Verwandte aus Europa waren mit von der Partie: zwei Teutsch aus Tirol und zwei Zimmermänner, diese beiden schon als Kenner des „Kirchenburgen-Landes“ von Broos bis Draas, und mittendrin Birthälm, die Burg der Bischöfe. Alle ihre Porträts haben wir im Bischofs-Palais in Hermannstadt gesehen, und der jetzige Bischof D. Dr. Christoph Klein hatte Zeit für uns und unsere Fragen. Wie es in früher, nur angeblich „guter, alter Zeit“ gewesen war, hat uns dann der Kronstädter Dr. Klein in Lichtbildern gezeigt.
Holzgeschnitzte Treppenwange zur Kanzel der ...
Holzgeschnitzte Treppenwange zur Kanzel der Mühlbacher Stadtpfarrkirche, 1682 verfertigt von Sigismund Möss, jetzt nur noch Schauobjekt an der Kirchenwand. Foto: Monika Teutsch
Aber wie wunderschön ist Hermannstadt auch jetzt in seinem neuen, alten Glanz am Großen und am Kleinen Ring, wo es einmal ein Moehs-Haus gegeben haben soll, noch vor dem Brukenthal-Palais und noch bevor es einen „Römischen Kaiser“ gab. Wie wunderschön auch Kronstadt sowohl von der Zinne gesehen als auch beim Bummel durch die Gassen vorbei an den früheren Wohnhäusern der Familie mit all ihren mehr oder weniger wahren Familiengeschichten in der Langgasse und Neugasse, in der Burzengasse und in der Blumenau: Teutsch und Rhein und wie sie sonst noch alle hießen. Das hat sich Friedrich Mieß, der Maler, gewiss nicht träumen lassen, dass sein Gemälde vom „grünen Haus“ der Rheinischen jetzt in Peking bestaunt wird und eine Wohnung schmückt.

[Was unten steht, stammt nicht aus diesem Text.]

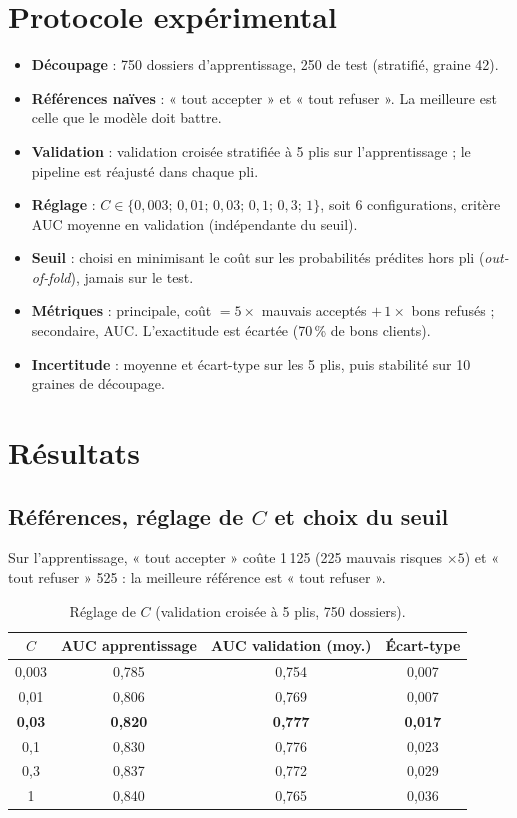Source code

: \documentclass[10.5pt,a4paper]{article}
\newcommand{\pc}{\,\%}
\begin{document}
\section{Protocole expérimental}
\begin{itemize}
\item \textbf{Découpage} : 750 dossiers d'apprentissage, 250 de test (stratifié, graine 42).
\item \textbf{Références naïves} : « tout accepter » et « tout refuser ». La meilleure est celle que le modèle doit battre.
\item \textbf{Validation} : validation croisée stratifiée à 5 plis sur l'apprentissage ; le pipeline est réajusté dans chaque pli.
\item \textbf{Réglage} : $C\in\{0{,}003;\,0{,}01;\,0{,}03;\,0{,}1;\,0{,}3;\,1\}$, soit 6 configurations, critère AUC moyenne en validation (indépendante du seuil).
\item \textbf{Seuil} : choisi en minimisant le coût sur les probabilités prédites hors pli (\emph{out-of-fold}), jamais sur le test.
\item \textbf{Métriques} : principale, coût $=5\times$ mauvais acceptés $+\,1\times$ bons refusés ; secondaire, AUC. L'exactitude est écartée (70\pc{} de bons clients).
\item \textbf{Incertitude} : moyenne et écart-type sur les 5 plis, puis stabilité sur 10 graines de découpage.
\end{itemize}

\section{Résultats}
\subsection{Références, réglage de $C$ et choix du seuil}
Sur l'apprentissage, « tout accepter » coûte 1\,125 (225 mauvais risques $\times5$) et « tout refuser » 525 : la meilleure référence est « tout refuser ».

\begin{table}[H]\centering\small
\caption{Réglage de $C$ (validation croisée à 5 plis, 750 dossiers).}
\begin{tabular}{@{}c c c c@{}}
\toprule
$C$ & AUC apprentissage & AUC validation (moy.) & Écart-type\\\midrule
0,003 & 0,785 & 0,754 & 0,007\\
0,01 & 0,806 & 0,769 & 0,007\\
\textbf{0,03} & \textbf{0,820} & \textbf{0,777} & \textbf{0,017}\\
0,1 & 0,830 & 0,776 & 0,023\\
0,3 & 0,837 & 0,772 & 0,029\\
1 & 0,840 & 0,765 & 0,036\\
\bottomrule
\end{tabular}
\end{table}
\end{document}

Wir aber staunten über die gar nicht so arg Schwarze Kirche, den östlichsten gotischen Dom, in dem noch deutsch gepredigt wird, wie man sagt und wir uns überzeugt haben. Welche Emotionen kommen auf, dort im Gottesdienst zu sitzen, wo schon Großeltern und Urgroßeltern und Ur-ur-ur-ur- etc., etc. ihre Plätze hatten, vor einem Taufbecken, das das Ihre gewesen war, oder einer Bach’schen „Johannes-Passion“ unter Leitung von Schlandt Vater und Sohn zuzuhören, gar wenn ein Moehs aus Amerika im Chor mitsingen darf!
Grabstein des Pfarrers Andreas Czek in Dobring, ...
Grabstein des Pfarrers Andreas Czek in Dobring, 1685 geschaffen von Sigismund Möss. Foto: Monika Teutsch, 2009
Mit Gernot Nussbächers, unseres Verwandten, prächtigem „Kirchenführer“ kann man Kronstadts Schwarze Kirche kaum vergessen. In sein privates Archiv hat der Historiker und Honterus-Forscher uns im Haus der alten Schulbibliothek Einblick nehmen lassen. Dass man bei Siebenbürgen an Kirchenburgen denkt und dass das nicht falsch ist, das wissen wir jetzt. Viele haben wir gesehen, von innen und von außen, viele auch nicht: alle zu besuchen, dürfte unmöglich sein. Immerhin: Wir waren in Heltau und Henndorf und Honigberg, in Großau und Tartlau allerdings nur vor verschlossener Tür, was kein Kauf von Ansichtskarten wettmachen kann. Schöner als auf jedem Foto präsentiert sich Deutsch-Weißkirch, und Frauendorf macht seinem Namen Ehre und schmückt sich für Fremde, – wir wären beinahe daran vorbei gefahren.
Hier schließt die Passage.